BmoreArt’s Picks: August 31 – September 6

BmoreArt’s Picks presents the best weekly art openings, events, and performances happening in Baltimore and surrounding areas.

This Week: We are featuring online events that you can participate in from the comfort of your own couch and some that you can safely leave the house for, plus a few calls for entry to get involved locally and nationally. Stay home, stay healthy, stay engaged in the arts.

BmoreArt’s Picks presents the best weekly art openings, events, and performances happening in Baltimore and surrounding areas. For a more comprehensive perspective, check the BmoreArt Calendar page, which includes ongoing exhibits and performances, and is updated on a daily basis.

To submit your calendar event, email us at events@bmoreart.com!

Tell Our Story, A Tribute to Robert Houston
ongoing through September 20
@ The Reginald F. Lewis Museum

Tell Our Story, A Tribute to Robert Houston is an assemblage of photographs and photographers whose narratives are grounded in compassion and empathy yet focused on contemporary social commentary.
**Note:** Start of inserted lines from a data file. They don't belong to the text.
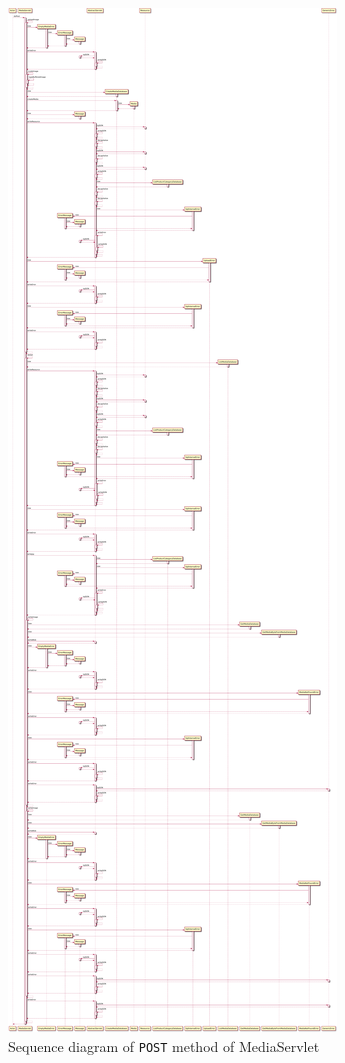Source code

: \begin{figure}[H]
    \centering
    \includegraphics[width=\textwidth,height=0.95\textheight,keepaspectratio]{Schemas/MediaServlet_doPost.svg.pdf}
    \caption{Sequence diagram of \texttt{POST} method of MediaServlet}
    \label{fig:MediaServlet_doPost}
\end{figure}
As a grouping, the works share similar stories and methods chronicling a collective history.

The exhibition is grounded in Houston’s sense of humanity as seen through various portraitures and expands into the photo documentation of the 1968 Poor People’s Campaign and Resurrection City where he lived for six weeks documenting the daily lives and activities he saw on the National Mall.

Devin Allen and J.M. Giordano, both Baltimore based photographers, spent time with Houston, discussing the importance of community, building relationships with the subject matter, timing and patience in crafting an image as a social statement. Their contributed images document the beauty and struggle of everyday life, the 2018 Poor People’s Campaign: A National Call for Moral Revival, the Freddie Gray uprising and Black Lives Matter protests in Baltimore.
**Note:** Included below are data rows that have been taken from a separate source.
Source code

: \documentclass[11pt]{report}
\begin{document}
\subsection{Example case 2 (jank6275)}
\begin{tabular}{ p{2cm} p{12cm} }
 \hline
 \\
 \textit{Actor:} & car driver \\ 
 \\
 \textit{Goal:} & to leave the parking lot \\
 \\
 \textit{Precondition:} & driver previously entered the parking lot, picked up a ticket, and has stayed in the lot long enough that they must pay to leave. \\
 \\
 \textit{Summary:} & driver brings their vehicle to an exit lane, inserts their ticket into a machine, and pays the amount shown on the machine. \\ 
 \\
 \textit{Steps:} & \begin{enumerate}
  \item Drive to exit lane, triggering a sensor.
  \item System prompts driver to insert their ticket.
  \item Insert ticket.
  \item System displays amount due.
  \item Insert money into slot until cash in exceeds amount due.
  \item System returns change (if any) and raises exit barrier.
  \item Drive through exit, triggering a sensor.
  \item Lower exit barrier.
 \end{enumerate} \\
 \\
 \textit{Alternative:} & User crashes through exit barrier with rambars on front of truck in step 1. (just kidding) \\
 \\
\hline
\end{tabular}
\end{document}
While not directly influenced by Robert Houston, Dee Dwyer, a DC photo biographer, captures the essence and appreciation of community while weaving multi-level narratives. Her images celebrate urban life and record stories of protest and change with grace and humanity, forwarding the legacy of the stylistic perspective of Robert Houston.

Séance: Photographs by Shannon Taggart
Tuesday, August 31 | Ongoing through December 17
@ UMBC Albin O. Kuhn Library Gallery

The Albin O. Kuhn Library Gallery presents Séance: Photographs by Shannon Taggart, on display from August 31 through December 17.
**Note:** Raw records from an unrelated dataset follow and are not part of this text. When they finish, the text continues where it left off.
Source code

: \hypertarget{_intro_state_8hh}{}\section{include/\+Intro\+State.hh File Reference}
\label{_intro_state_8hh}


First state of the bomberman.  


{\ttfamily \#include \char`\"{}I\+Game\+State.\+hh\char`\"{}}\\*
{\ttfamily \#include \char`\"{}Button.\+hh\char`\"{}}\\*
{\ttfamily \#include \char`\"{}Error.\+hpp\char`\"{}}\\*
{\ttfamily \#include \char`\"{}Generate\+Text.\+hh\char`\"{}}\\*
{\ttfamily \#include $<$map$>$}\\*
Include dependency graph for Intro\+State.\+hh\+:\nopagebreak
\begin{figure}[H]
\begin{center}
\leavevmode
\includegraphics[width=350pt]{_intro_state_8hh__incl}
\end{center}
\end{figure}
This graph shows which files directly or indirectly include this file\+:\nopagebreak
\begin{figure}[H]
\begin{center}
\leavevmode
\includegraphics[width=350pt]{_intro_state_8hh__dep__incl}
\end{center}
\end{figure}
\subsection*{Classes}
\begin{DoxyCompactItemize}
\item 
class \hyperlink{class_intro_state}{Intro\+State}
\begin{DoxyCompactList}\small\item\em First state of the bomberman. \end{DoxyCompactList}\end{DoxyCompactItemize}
For the past twenty years, American artist Shannon Taggart (born 1975) has documented Spiritualist practices and communities in the United States, England, and Europe. The resulting body of work, Séance, examines the relationship of Spiritualism to human celebrity, its connections to art, science, and technology, and its intrinsic bond with the medium of photography. This exhibition presents forty-seven haunting images from the series, revealing the emotional, psychological, and physical dimensions of Spiritualism in the 21st century.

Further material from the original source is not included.